**Aim of the exercise**
Return each record verbatim, images excluded.

**Available records**
• • • • •
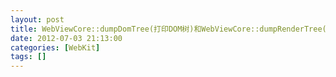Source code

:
 ```yaml
---
layout: post
title: WebViewCore::dumpDomTree(打印DOM树)和WebViewCore::dumpRenderTree(打印Render树)
date: 2012-07-03 21:13:00
categories: [WebKit]
tags: []
---
```

      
• • • • •
**Answer to this task**
Source code

:
 ```yaml
---
layout: post
title: WebViewCore::dumpDomTree(打印DOM树)和WebViewCore::dumpRenderTree(打印Render树)
date: 2012-07-03 21:13:00
categories: [WebKit]
tags: []
---
```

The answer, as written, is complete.